This is the second of three articles exploring peer-to-peer communications and how these technologies could impact the timeliness and relevance of emergency alerting.
Last week I wrote about the basics of peer-to-peer alerting for mobile devices and how peer networks might facilitate the dissemination of alerts. In this article I provide several examples of technologies that demonstrate the first of two types of peer networks called “mesh” networks.
To recap from Part I: in a mesh network all devices that have some kind of peer relationship, talk to each other, and co-exist as equal peers. As devices move out of the network and form new ones with new peers, information is continually shared.
There are many existing systems using peer-to-peer networks that may be valuable to consider when improving peer-to-peer alerting. These first examples use mesh networks to share important data among peers. In the Part III of this series, I will give examples of “star” networks and finish up with examples of combined mesh/star networks.
Examples of Existing Mesh Networks
University of Michigan
The University of Michigan Transportation Research Institute has teamed up with the National Highway Traffic Safety Administration to start testing peer networks among vehicles. In August this year almost 3,000 cars, trucks and buses hit the road in the Ann Arbor area with dedicated short-range communications (DSRC) devices. These DSRCs continually transmit a “here I am” signal to the vehicles around them that trigger another vehicle’s warning system if the two get too close.
When one of the vehicles picks up a signal from another and a collision is imminent, a signal alerts the driver to take action, with the hope of turning a collision into a near miss. Clearly the more quickly that the two vehicles share their whereabouts with each other, the more time the driver has to take action.
Airmobs, an MIT Media Lab project, provides a marketplace for sharing Internet connectivity. This is particularly beneficial when one device has no available Internet connection and another device has excellent network connectivity and a full battery. Airmobs facilitates the bartering of airtime between mobile phone users: users gain airtime credit when they share their connectivity then use that credit when they themselves cannot connect.
Barclays Banks in the UK has recently upgraded its Pingit mobile money transfer service. Using their iOS, Android, or Blackberry mobile apps, Barclay customers and non-customers alike can link a UK mobile phone number with their UK bank account to send and receive money. This is the first service of its kind in Europe. Not only can a Londoner pay her tab at a participating commercial establishment using her phone, similar to Google Wallet, she can also use it to pay the 10 pounds she owes her brother.

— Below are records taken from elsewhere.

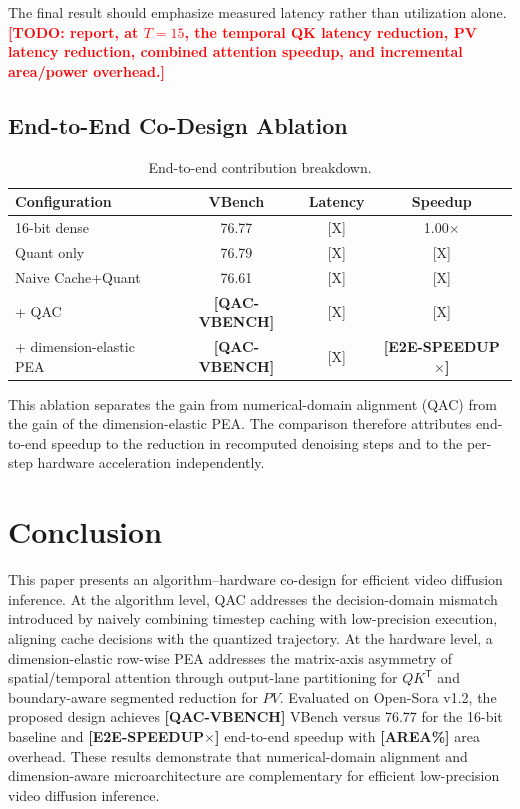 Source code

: \documentclass[conference]{IEEEtran}
\newcommand{\ModelName}{Open-Sora v1.2}
\newcommand{\BaselineVBench}{76.77}
\newcommand{\QuantOnlyVBench}{76.79}
\newcommand{\NaiveCQVBench}{76.61}
\newcommand{\QACVBench}{\textbf{[QAC-VBENCH]}}
\newcommand{\AreaOverhead}{\textbf{[AREA\%]}}
\newcommand{\EtoESpeedup}{\textbf{[E2E-SPEEDUP$\times$]}}
\newcommand{\TODO}[1]{\textcolor{red}{\textbf{[TODO: #1]}}}
\begin{document}
The final result should emphasize measured latency rather than utilization
alone. \TODO{report, at $T=15$, the temporal QK latency reduction, PV latency
reduction, combined attention speedup, and incremental area/power overhead.}

\subsection{End-to-End Co-Design Ablation}

\begin{table}[t]
\centering
\caption{End-to-end contribution breakdown.}
\label{tab:ablation}
\setlength{\tabcolsep}{3.0pt}
\begin{tabular}{lccc}
\toprule
Configuration & VBench & Latency & Speedup \\
\midrule
16-bit dense & \BaselineVBench & [X] & 1.00$\times$ \\
Quant only & \QuantOnlyVBench & [X] & [X] \\
Naive Cache+Quant & \NaiveCQVBench & [X] & [X] \\
+ QAC & \QACVBench & [X] & [X] \\
+ dimension-elastic PEA & \QACVBench & [X] & \EtoESpeedup \\
\bottomrule
\end{tabular}
\end{table}

This ablation separates the gain from numerical-domain alignment (QAC) from
the gain of the dimension-elastic PEA. The comparison therefore attributes
end-to-end speedup to the reduction in recomputed denoising steps and to the
per-step hardware acceleration independently.

\section{Conclusion}
\label{sec:conclusion}

This paper presents an algorithm--hardware co-design for efficient video
diffusion inference. At the algorithm level, QAC addresses the
decision-domain mismatch introduced by naively combining timestep caching
with low-precision execution, aligning cache decisions with the quantized
trajectory. At the hardware level, a dimension-elastic row-wise PEA addresses
the matrix-axis asymmetry of spatial/temporal attention through output-lane
partitioning for $QK^{\mathsf T}$ and boundary-aware segmented reduction for
$PV$. Evaluated on \ModelName{}, the proposed design achieves
\QACVBench{} VBench versus \BaselineVBench{} for the 16-bit baseline and
\EtoESpeedup{} end-to-end speedup with \AreaOverhead{} area overhead. These
results demonstrate that numerical-domain alignment and dimension-aware
microarchitecture are complementary for efficient low-precision video
diffusion inference.



\end{document}
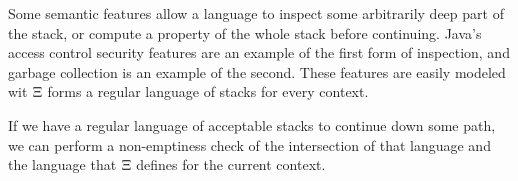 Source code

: Some semantic features allow a language to inspect some arbitrarily deep part of the stack, or compute a property of the whole stack before continuing.
Java's access control security features are an example of the first form of inspection, and garbage collection is an example of the second.
These features are easily modeled wit
$\Xi$ forms a regular language of stacks for every context.


 If we have a regular language of acceptable stacks to continue down some path, we can perform a non-emptiness check of the intersection of that language and the language that $\Xi$ defines for the current context.

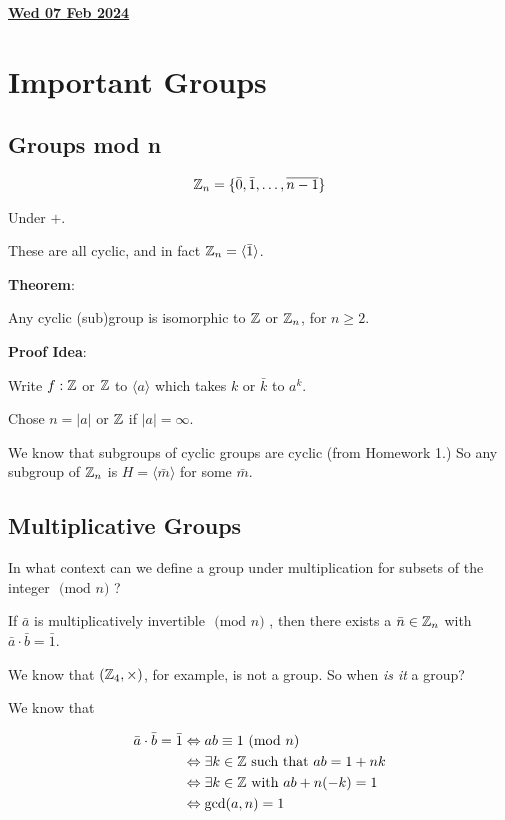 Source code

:\documentclass[12pt]{article}
\renewcommand{\date}[1]{\newpage \underline{\bf #1}}
\newcommand{\lr}[1]{\langle #1 \rangle}
\renewcommand{\mod}[1]{
  \text{ (mod $#1$) }
}
\begin{document}
\date{Wed 07 Feb 2024}

\section{Important Groups}

\subsection{Groups mod n}

\[
	{\mathbb Z}_n = \{\bar 0, \bar 1, \dots, \overline{n - 1}\}
\]

Under $+$.

These are all cyclic, and in fact $\Z_n = \lr {\bar 1}$.

	{\bf Theorem}:

Any cyclic (sub)group is isomorphic to ${\mathbb Z}$ or ${\mathbb Z}_n$, for $n \ge 2$.

	{\bf Proof Idea}:

Write $f: {\mathbb Z}$ or ${\mathbb Z}$ to $\lr {a}$ which takes $k$ or $\bar k$ to $a^k$.

Chose $n = |a|$ or ${\mathbb Z}$ if $|a| = \infty$.

We know that subgroups of cyclic groups are cyclic (from Homework 1.) So any
subgroup of ${\mathbb Z}_n$ is $H = \lr{\bar m}$ for some $\bar m$.


\subsection{Multiplicative Groups}

In what context can we define a group under
multiplication for subsets of the integer $\mod n$?

If $\bar a$ is multiplicatively invertible $\mod n$, then there exists a
$\bar n \in {\mathbb Z}_n$ with $\bar a \cdot \bar b = \bar 1$.

We know that $({\mathbb Z}_4, \times)$, for example, is not a group. So when {\it is
		it} a group?

We know that

\begin{align*}
	\bar a \cdot \bar b = \bar 1 & \Leftrightarrow ab \equiv 1 \mod n           \\
	                             & \Leftrightarrow \exists k \in \Z \text{ such
	that } ab = 1 + nk                                                          \\
	                             & \Leftrightarrow \exists k \in \Z \text{
	with } ab + n(-k) = 1                                                       \\
	                             & \Leftrightarrow \gcd(a, n) = 1
\end{align*}
\end{document}
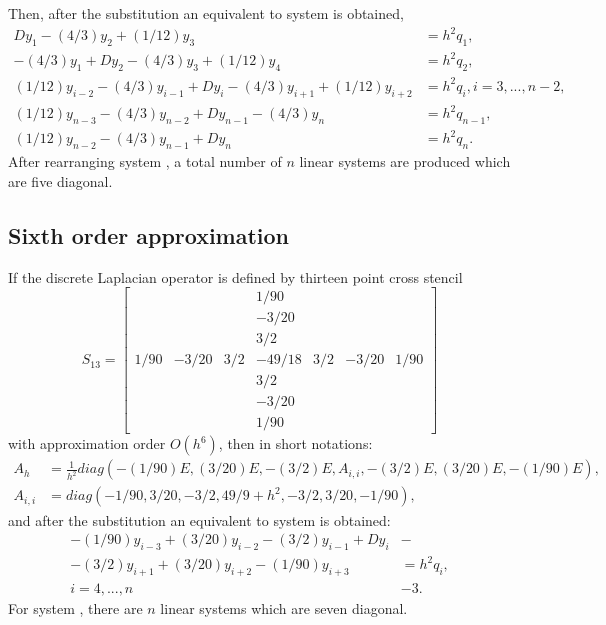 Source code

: \documentclass[11pt,a4paper,twoside]{article}
\begin{document}
Then, after the substitution  an equivalent to  system is obtained,
\begin{align}
Dy_1 - (4/3)y_2 + (1/12)y_3 &= h^2 q_1,\nonumber \\
-(4/3)y_1 + Dy_2 - (4/3)y_3 + (1/12)y_4  &= h^2 q_2,\nonumber \\
 (1/12)y_{i-2} - (4/3)y_{i-1} + D y_i - (4/3)y_{i+1} + (1/12)y_{i+2} &= h^2 q_i, i = 3,...,n-2,\nonumber \\
 (1/12)y_{n-3} - (4/3)y_{n-2} + Dy_{n-1} - (4/3)y_n &= h^2 q_{n-1}, \nonumber \\
 (1/12)y_{n-2} - (4/3)y_{n-1} + Dy_n &= h^2 q_n.\label{SubSys5}
\end{align}
After rearranging system , a total number of $n$ linear systems are produced which are five diagonal.

\subsection{Sixth order approximation}

If the discrete Laplacian operator is defined by thirteen point cross stencil
\[
S_{13} = 
\begin{bmatrix}
          &       &       &   1/90  & & &  \\
          &       &       &  -3/20  & & &  \\
          &       &       &   3/2     & &   & \\
1/90 & -3/20 &  3/2 & -49/18 & 3/2 & -3/20 & 1/90 \\
          &       &       &   3/2     & &   & \\
          &       &       &  -3/20  & & &  \\
          &       &       &   1/90  & & &
\end{bmatrix}
\]
with approximation order $O(h^6)$, then in short notations:
 \begin{align*} 
A_h &= \frac{1}{h^2}diag( -(1/90)E, (3/20)E, -(3/2)E, A_{i,i}, -(3/2)E, (3/20)E, -(1/90)E), \\
A_{i,i} & = diag(-1/90, 3/20, -3/2, 49/9 + h^2, -3/2, 3/20, -1/90),
\end{align*}
and after the substitution  an equivalent to  system is obtained:
\begin{align}
-(1/90)y_{i-3} + (3/20)y_{i-2} - (3/2)y_{i-1} + D y_i  &-\nonumber \\
  - (3/2)y_{i+1} + (3/20)y_{i+2} -  (1/90)y_{i+3} &= h^2 q_i,\nonumber \\
 i = 4,...,n  &-3. \label{SubSys7}
\end{align}
For system , there are $n$ linear systems which are seven diagonal. 
\end{document}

By considering each example, developers of peer alerting networks have opportunities to learn from existing technologies to improve their own. The communication protocols that vehicle networks use to share data so quickly provide tremendous insight into ways to share alerts as fast as possible. Airmobs demonstrates that users can share connectivity with their peers using a mobile device network, which could be very important for sharing alerts if a cell carrier’s network is down. Finally, Pingit connects third-party data (bank account information) with a user’s peer network, which opens the possibility for incorporating more detailed information with an alert.
Next week I will publish Peer-to-Peer Alert Systems Part III to wrap up this series on peer-to-peer networks. My hope is that readers will be inspired to research some of these technologies and develop their own ideas for improving peer alerting.